Мы не знаем, был ли Еврипид, подобно своему Ипполиту, человек узкого кружка друзей, но нам известно, что, как сын Фесея, Еврипид не имел политического честолюбия (ст. 1017 сл.) и что, подобно ему, Еврипид никогда не старался попасть на трибуну (ст. 986–989). Есть что-то мистически-прекрасное в сопоставлении Федры, которая, молча скрестив руки, выносила гнев Ипполита, и той мертвой Федры, которая в сцене с Фесеем молча же отвечает ему угрозой. Ни одно искусство, кроме поэзии, и то, если она сопровождается искусством критики, не дает возможности наслаждаться контрастами положений, разделенных временем. Пытка Ипполита ярче и открытое мук его мачехи, как и самая вина его была не тайным желанием и замыслом Федры, а открытой гордыней и фанатичной дерзостью сектанта. Последняя сцена, где Артемида является из театральной машины, чтобы развязать трагический узел, производит на современного читателя особо чарующее впечатление, благодаря ласковому голосу богини над умирающим, трогательному примирению Ипполита с отцом и, наконец, его удивительной смерти, которая невольно кажется читателю как бы предвосхищением «нескверной кончины» христианских мучеников, но я все же думаю, что в концепции поэта центром исхода был не столько Ипполит, сколько Фесей; это была его очередь расплатиться с богами за свою полубожественность, эту излюбленную природу страдальцев трагедии.

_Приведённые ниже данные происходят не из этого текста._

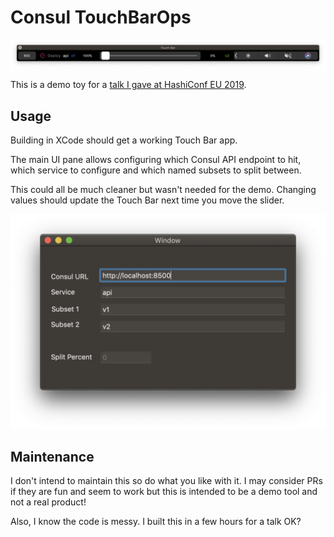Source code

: # Consul TouchBarOps

![Consul TouchBarOps](touchbarops.png?raw=true "Consul TouchBarOps")

This is a demo toy for a [talk I gave at HashiConf EU 2019](https://youtu.be/GXDpeZo78UY?t=1264).

## Usage

Building in XCode should get a working Touch Bar app.

The main UI pane allows configuring which Consul API endpoint to hit, which
service to configure and which named subsets to split between.

This could all be much cleaner but wasn't needed for the demo. Changing values
should update the Touch Bar next time you move the slider.

![Config UI](ui-ss.png?raw=true "Config UI")

## Maintenance

I don't intend to maintain this so do what you like with it. I may consider PRs
if they are fun and seem to work but this is intended to be a demo tool and not
a real product!

Also, I know the code is messy. I built this in a few hours for a talk OK?
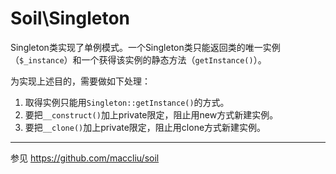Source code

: # Soil\Singleton

Singleton类实现了单例模式。一个Singleton类只能返回类的唯一实例（`$_instance`）和一个获得该实例的静态方法（`getInstance()`）。

为实现上述目的，需要做如下处理：

1. 取得实例只能用`Singleton::getInstance()`的方式。
2. 要把`__construct()`加上private限定，阻止用new方式新建实例。
3. 要把`__clone()`加上private限定，阻止用clone方式新建实例。

--------
参见 <https://github.com/maccliu/soil>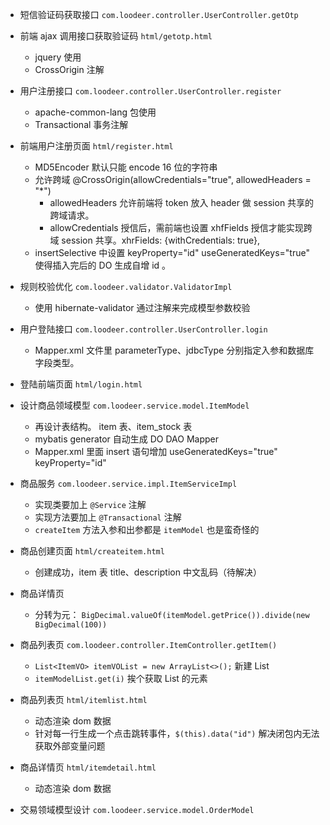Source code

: 


- 短信验证码获取接口 `com.loodeer.controller.UserController.getOtp`

- 前端 ajax 调用接口获取验证码 `html/getotp.html`
    - jquery 使用
    - CrossOrigin 注解

- 用户注册接口 `com.loodeer.controller.UserController.register`
    - apache-common-lang 包使用
    - Transactional 事务注解

- 前端用户注册页面 `html/register.html`
    - MD5Encoder 默认只能 encode 16 位的字符串
    - 允许跨域 @CrossOrigin(allowCredentials="true", allowedHeaders = "*")
        - allowedHeaders 允许前端将 token 放入 header 做 session 共享的跨域请求。
        - allowCredentials 授信后，需前端也设置 xhfFields 授信才能实现跨域 session 共享。xhrFields: {withCredentials: true}, 
    - insertSelective 中设置 keyProperty="id" useGeneratedKeys="true" 使得插入完后的 DO 生成自增 id 。
    
- 规则校验优化 `com.loodeer.validator.ValidatorImpl`
    - 使用 hibernate-validator 通过注解来完成模型参数校验
    
- 用户登陆接口 `com.loodeer.controller.UserController.login`
    - Mapper.xml 文件里 parameterType、jdbcType 分别指定入参和数据库字段类型。
    
- 登陆前端页面 `html/login.html`
 
- 设计商品领域模型 `com.loodeer.service.model.ItemModel`
    - 再设计表结构。 item 表、item_stock 表
    - mybatis generator 自动生成 DO DAO Mapper
    - Mapper.xml 里面 insert 语句增加 useGeneratedKeys="true" keyProperty="id"

- 商品服务 `com.loodeer.service.impl.ItemServiceImpl`
    - 实现类要加上 `@Service` 注解
    - 实现方法要加上 `@Transactional` 注解
    - `createItem` 方法入参和出参都是 `itemModel` 也是蛮奇怪的
    
- 商品创建页面 `html/createitem.html`
    - 创建成功，item 表 title、description 中文乱码（待解决）
    
- 商品详情页 
    - 分转为元： `BigDecimal.valueOf(itemModel.getPrice()).divide(new BigDecimal(100))`

- 商品列表页 `com.loodeer.controller.ItemController.getItem()`
    - `List<ItemVO> itemVOList = new ArrayList<>();` 新建 List
    - `itemModelList.get(i)` 挨个获取 List 的元素
    
- 商品列表页 `html/itemlist.html`
    - 动态渲染 dom 数据
    - 针对每一行生成一个点击跳转事件，`$(this).data("id")` 解决闭包内无法获取外部变量问题

- 商品详情页 `html/itemdetail.html`
    - 动态渲染 dom 数据

- 交易领域模型设计 `com.loodeer.service.model.OrderModel`

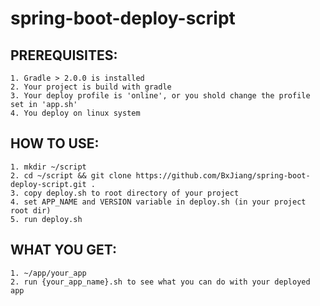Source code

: # spring-boot-deploy-script
## PREREQUISITES:
    1. Gradle > 2.0.0 is installed
    2. Your project is build with gradle
    3. Your deploy profile is 'online', or you shold change the profile set in 'app.sh'
    4. You deploy on linux system
  
## HOW TO USE:
    1. mkdir ~/script
    2. cd ~/script && git clone https://github.com/BxJiang/spring-boot-deploy-script.git .
    3. copy deploy.sh to root directory of your project
    4. set APP_NAME and VERSION variable in deploy.sh (in your project root dir)
    5. run deploy.sh

## WHAT YOU GET:
    1. ~/app/your_app
    2. run {your_app_name}.sh to see what you can do with your deployed app
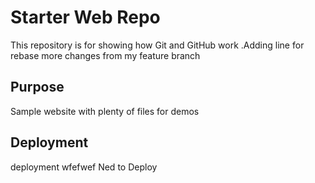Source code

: # Starter Web Repo

This repository is for showing how Git and GitHub work .Adding line for rebase
more changes from my feature branch
## Purpose

Sample website with plenty of files for demos

## Deployment
deployment wfefwef
Ned to Deploy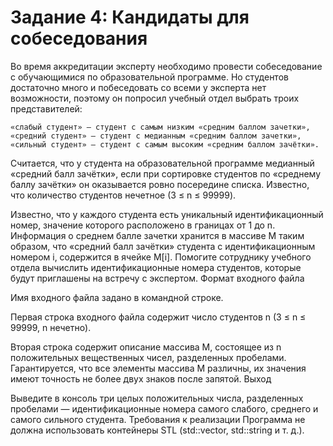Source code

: # Задание 4: Кандидаты для собеседования

Во время аккредитации эксперту необходимо провести собеседование с обучающимися по образовательной программе. Но студентов достаточно много и побеседовать со всеми у эксперта нет возможности, поэтому он попросил учебный отдел выбрать троих представителей:

    «слабый студент» — студент с самым низким «средним баллом зачетки»,
    «средний студент» — студент с медианным «средним баллом зачетки»,
    «сильный студент» — студент с самым высоким «средним баллом зачётки».

Считается, что у студента на образовательной программе медианный «средний балл зачётки», если при сортировке студентов по «среднему баллу зачётки» он оказывается ровно посередине списка. Известно, что количество студентов нечетное (3 ≤ n ≤ 99999).

Известно, что у каждого студента есть уникальный идентификационный номер, значение которого расположено в границах от 1 до n. Информация о среднем балле зачетки хранится в массиве M таким образом, что «средний балл зачётки» студента с идентификационным номером i, содержится в ячейке M[i]. Помогите сотруднику учебного отдела вычислить идентификационные номера студентов, которые будут приглашены на встречу с экспертом.
Формат входного файла

Имя входного файла задано в командной строке.

Первая строка входного файла содержит число студентов n (3 ≤ n ≤ 99999, n нечетно).

Вторая строка содержит описание массива M, состоящее из n положительных вещественных чисел, разделенных пробелами. Гарантируется, что все элементы массива M различны, их значения имеют точность не более двух знаков после запятой.
Выход

Выведите в консоль три целых положительных числа, разделенных пробелами — идентификационные номера самого слабого, среднего и самого сильного студента.
Требования к реализации
Программа не должна использовать контейнеры STL (std::vector, std::string и т. д.).
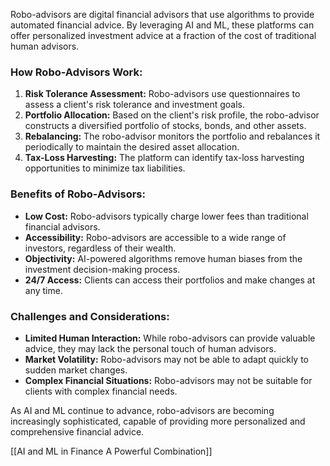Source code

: 
Robo-advisors are digital financial advisors that use algorithms to provide automated financial advice. By leveraging AI and ML, these platforms can offer personalized investment advice at a fraction of the cost of traditional human advisors.

### How Robo-Advisors Work:

1. **Risk Tolerance Assessment:** Robo-advisors use questionnaires to assess a client's risk tolerance and investment goals.
2. **Portfolio Allocation:** Based on the client's risk profile, the robo-advisor constructs a diversified portfolio of stocks, bonds, and other assets.
3. **Rebalancing:** The robo-advisor monitors the portfolio and rebalances it periodically to maintain the desired asset allocation.
4. **Tax-Loss Harvesting:** The platform can identify tax-loss harvesting opportunities to minimize tax liabilities.

### Benefits of Robo-Advisors:

- **Low Cost:** Robo-advisors typically charge lower fees than traditional financial advisors.
- **Accessibility:** Robo-advisors are accessible to a wide range of investors, regardless of their wealth.
- **Objectivity:** AI-powered algorithms remove human biases from the investment decision-making process.
- **24/7 Access:** Clients can access their portfolios and make changes at any time.

### Challenges and Considerations:

- **Limited Human Interaction:** While robo-advisors can provide valuable advice, they may lack the personal touch of human advisors.
- **Market Volatility:** Robo-advisors may not be able to adapt quickly to sudden market changes.
- **Complex Financial Situations:** Robo-advisors may not be suitable for clients with complex financial needs.

As AI and ML continue to advance, robo-advisors are becoming increasingly sophisticated, capable of providing more personalized and comprehensive financial advice.

[[AI and ML in Finance A Powerful Combination]]
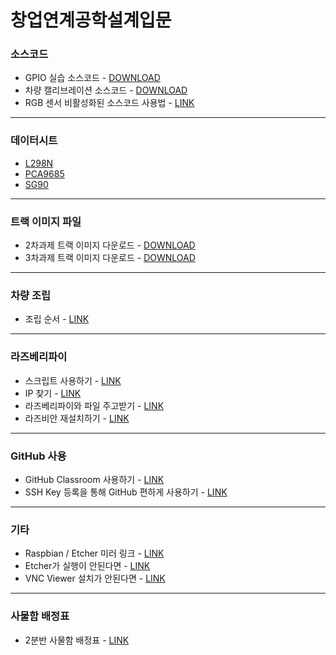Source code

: # 창업연계공학설계입문

### 소스코드

- GPIO 실습 소스코드 - [DOWNLOAD](http://drive.google.com/uc?export=view&id=1xV57f03fhMAQemdEGl6gVpJl4ti4K3AY)
- 차량 캘리브레이션 소스코드 - [DOWNLOAD](http://drive.google.com/uc?export=view&id=1w5PfHwlaA_YPkfmciqgt30cd47NKzpvG)
- RGB 센서 비활성화된 소스코드 사용법 - [LINK](https://github.com/ghyeon0/Rascar_Script_Guide/blob/master/RGB%20%EC%84%BC%EC%84%9C%20%EA%B4%80%EB%A0%A8%20%EC%98%A4%EB%A5%98%20%ED%95%B4%EA%B2%B0.md)

------

### 데이터시트

- [L298N](https://drive.google.com/open?id=1aVRZTeox-wtD3khqssWjbu2Sut3CAdLn)
- [PCA9685](https://drive.google.com/open?id=1v8rKU-MnIFKW3T5x_2WzvP9npnoE15ba)
- [SG90](https://drive.google.com/open?id=1my2alUsnFdlPNJAym-iZRwtDOQH-WZZt)

------

### 트랙 이미지 파일

- 2차과제 트랙 이미지 다운로드 - [DOWNLOAD](http://drive.google.com/uc?export=view&id=1mIpPfbyt6kRvArXsDQguJHav-Z1Qz4yo)
- 3차과제 트랙 이미지 다운로드 - [DOWNLOAD](http://drive.google.com/uc?export=view&id=1mjtjQzA44ShU_QazCd-FlWJKIOfe2zn1)

------

### 차량 조립

- 조립 순서 - [LINK](https://github.com/ghyeon0/Rascar_Script_Guide/blob/master/%EC%83%88%EC%B0%A8%20%EC%A1%B0%EB%A6%BD%20%ED%8C%81.md)

------

### 라즈베리파이

- 스크립트 사용하기 - [LINK](https://github.com/ghyeon0/Rascar_Script_Guide/blob/master/%EC%8A%A4%ED%81%AC%EB%A6%BD%ED%8A%B8%20%EC%82%AC%EC%9A%A9%EB%B2%95.md)
- IP 찾기 - [LINK](https://github.com/ghyeon0/Rascar_Script_Guide/blob/master/%EB%9D%BC%EC%A6%88%EB%B2%A0%EB%A6%AC%ED%8C%8C%EC%9D%B4%EC%9D%98%20IP%20%EC%B0%BE%EA%B8%B0.md)
- 라즈베리파이와 파일 주고받기 - [LINK](https://github.com/ghyeon0/Rascar_Script_Guide/blob/master/%EB%9D%BC%EC%A6%88%EB%B2%A0%EB%A6%AC%ED%8C%8C%EC%9D%B4%EC%99%80%20%ED%8C%8C%EC%9D%BC%20%EC%A3%BC%EA%B3%A0%EB%B0%9B%EA%B8%B0.md)
- 라즈비안 재설치하기 - [LINK](https://github.com/ghyeon0/Rascar_Script_Guide/blob/master/%EB%9D%BC%EC%A6%88%EB%B9%84%EC%95%88%20%EC%9E%AC%EC%84%A4%EC%B9%98.md)

------

### GitHub 사용

- GitHub Classroom 사용하기 - [LINK](https://github.com/ghyeon0/Rascar_Script_Guide/blob/master/GitHub%20Classroom%20%EC%82%AC%EC%9A%A9%ED%95%98%EA%B8%B0.md)
- SSH Key 등록을 통해 GitHub 편하게 사용하기 - [LINK](https://github.com/ghyeon0/Rascar_Script_Guide/blob/master/%EA%B9%83%ED%97%88%EB%B8%8C%20SSH%20Key%20%EC%82%AC%EC%9A%A9.md)

------

### 기타

- Raspbian / Etcher 미러 링크 - [LINK](https://github.com/ghyeon0/Rascar_Script_Guide/blob/master/%EB%8B%A4%EC%9A%B4%EB%A1%9C%EB%93%9C%20%EB%A7%81%ED%81%AC.md)
- Etcher가 실행이 안된다면 - [LINK](https://github.com/ghyeon0/Rascar_Script_Guide/blob/master/Etcher%20%EC%8B%A4%ED%96%89%20%EC%95%88%EB%90%A0%20%EB%95%8C.md) 
- VNC Viewer 설치가 안된다면 - [LINK](https://github.com/ghyeon0/Rascar_Script_Guide/blob/master/VNC%20%EC%84%A4%EC%B9%98%EA%B0%80%20%EC%95%88%EB%90%9C%EB%8B%A4%EB%A9%B4.md)

------

### 사물함 배정표

- 2분반 사물함 배정표 - [LINK](https://github.com/ghyeon0/Rascar_Script_Guide/blob/master/2%EB%B6%84%EB%B0%98%20%EC%82%AC%EB%AC%BC%ED%95%A8%20%EB%B0%B0%EC%A0%95%ED%91%9C.md)

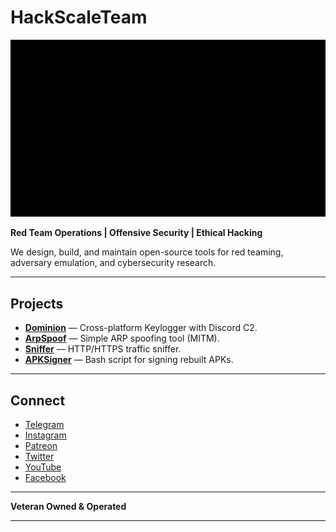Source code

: # HackScaleTeam

![HackScale Banner](assets/HackScale.gif)

**Red Team Operations | Offensive Security | Ethical Hacking**

We design, build, and maintain open-source tools for red teaming, adversary emulation, and cybersecurity research.

---

##  Projects

- **[Dominion](https://github.com/HackScaleTeam/Dominion)** — Cross-platform Keylogger with Discord C2.
- **[ArpSpoof](https://github.com/HackScaleTeam/ArpSpoof)** — Simple ARP spoofing tool (MITM).
- **[Sniffer](https://github.com/HackScaleTeam/Sniffer)** — HTTP/HTTPS traffic sniffer.
- **[APKSigner](https://github.com/HackScaleTeam/apk_signer)** — Bash script for signing rebuilt APKs.

---

## Connect

- [Telegram](t.me/QCnfai-gRQ1iYTA8)
- [Instagram](https://instagram.com/_hackscale_)
- [Patreon](https://patreon.com/HackScale)
- [Twitter](https://twitter.com/_hackscale_)
- [YouTube](https://www.youtube.com/@hack_scale)
- [Facebook](https://facebook.com/hackscaleteam)

---

**Veteran Owned & Operated**

---

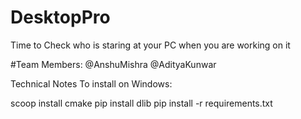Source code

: # DesktopPro

Time to Check who is staring at your PC when you are working on it

#Team Members:
@AnshuMishra
@AdityaKunwar

Technical Notes
To install on Windows:

scoop install cmake
pip install dlib
pip install -r requirements.txt
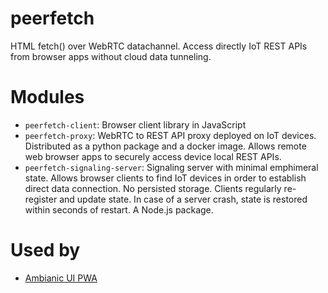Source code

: # peerfetch
HTML fetch() over WebRTC datachannel. Access directly IoT REST APIs from browser apps without cloud data tunneling.

# Modules

- `peerfetch-client`: Browser client library in JavaScript
- `peerfetch-proxy`: WebRTC to REST API proxy deployed on IoT devices. Distributed as a python package and a docker image. Allows remote web browser apps to securely access device local REST APIs.
- `peerfetch-signaling-server`: Signaling server with minimal emphimeral state. Allows browser clients to find IoT devices in order to establish direct data connection. No persisted storage. Clients regularly re-register and update state. In case of a server crash, state is restored within seconds of restart. A Node.js package.

# Used by

- [Ambianic UI PWA](https://github.com/ambianic/ambianic-ui)

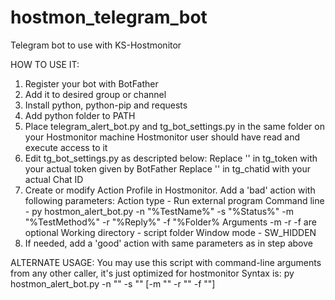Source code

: # hostmon_telegram_bot
Telegram bot to use with KS-Hostmonitor

HOW TO USE IT:
1. Register your bot with BotFather
2. Add it to desired group or channel
3. Install python, python-pip and requests
4. Add python folder to PATH
5. Place telegram_alert_bot.py and tg_bot_settings.py in the same folder on your Hostmonitor machine
   Hostmonitor user should have read and execute access to it
6. Edit tg_bot_settings.py as descripted below:
   Replace '' in tg_token with your actual token given by BotFather
   Replace '' in tg_chatid with your actual Chat ID
7. Create or modify Action Profile in Hostmonitor. Add a 'bad' action with following parameters:
   Action type - Run external program
   Command line - py hostmon_alert_bot.py -n "%TestName%" -s "%Status%" -m "%TestMethod%" -r "%Reply%" -f "%Folder%
   Arguments -m -r -f are optional
   Working directory - script folder
   Window mode - SW_HIDDEN
8. If needed, add a 'good' action with same parameters as in step above

ALTERNATE USAGE:
You may use this script with command-line arguments from any other caller, it's just optimized for hostmonitor
Syntax is: py hostmon_alert_bot.py -n "<TestName>" -s "<Status>" [-m "<Method>" -r "<Reply>" -f "<Folder>"]
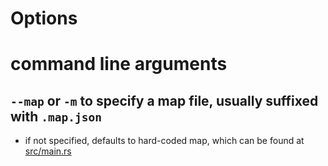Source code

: # Options
# command line arguments
## `--map` or `-m` to specify a map file, usually suffixed with `.map.json`
- if not specified, defaults to hard-coded map, which can be found at [src/main.rs](https://github.com/werdl/gext/blob/main/src/main.rs)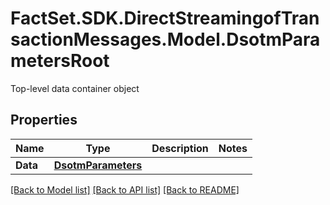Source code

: # FactSet.SDK.DirectStreamingofTransactionMessages.Model.DsotmParametersRoot
Top-level data container object

## Properties

Name | Type | Description | Notes
------------ | ------------- | ------------- | -------------
**Data** | [**DsotmParameters**](DsotmParameters.md) |  | 

[[Back to Model list]](../README.md#documentation-for-models) [[Back to API list]](../README.md#documentation-for-api-endpoints) [[Back to README]](../README.md)

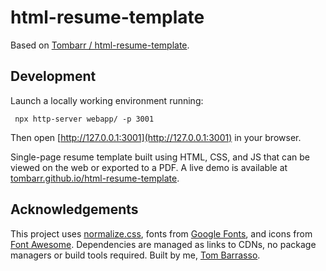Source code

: # html-resume-template

Based on [Tombarr / html-resume-template](https://github.com/Tombarr/html-resume-template).

## Development

Launch a locally working environment running:

` npx http-server webapp/ -p 3001`

Then open [http://127.0.0.1:3001](http://127.0.0.1:3001) in your browser.

Single-page resume template built using HTML, CSS, and JS that can be viewed on the web or exported to a PDF.
A live demo is available at [tombarr.github.io/html-resume-template](https://tombarr.github.io/html-resume-template/).

## Acknowledgements

This project uses [normalize.css](https://github.com/necolas/normalize.css), fonts from [Google Fonts](https://fonts.google.com/), and icons from [Font Awesome](https://fortawesome.github.io/Font-Awesome/). Dependencies are managed as links to CDNs, no package managers or build tools required. Built by me, [Tom Barrasso](https://barrasso.me).
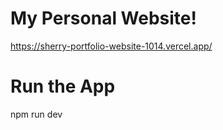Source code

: # My Personal Website!

https://sherry-portfolio-website-1014.vercel.app/

# Run the App

npm run dev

Еще одна чисто еврипидовская черта в исходе «Ипполита»: этот поэт любит, разрешая драму, т. е. убивая, исцеляя и примиряя людей, оставлять в ней до конца одно разбитое сердце, на жертву тоске, которая уже не может пройти; таков у него Кадм «Вакханок»,[40] таков старый Амфитрион,[41] таков и Фесей. Буря утихла, трупы убраны, но безветренное море все еще тихо качает около берега черный остов разбитой барки.
Виламовиц превосходно рассказал нам о впечатлении, которое ему довелось произвести на одно охлажденное жизнью и версальской сценой женское сердце концом «Ипполита» и особенно его чисто христианскими нотами, но, давно лелеемый античной Мельпоменой, я бы все же не решился ограничить концепции Еврипида этим сентиментальным предчувствием христианства.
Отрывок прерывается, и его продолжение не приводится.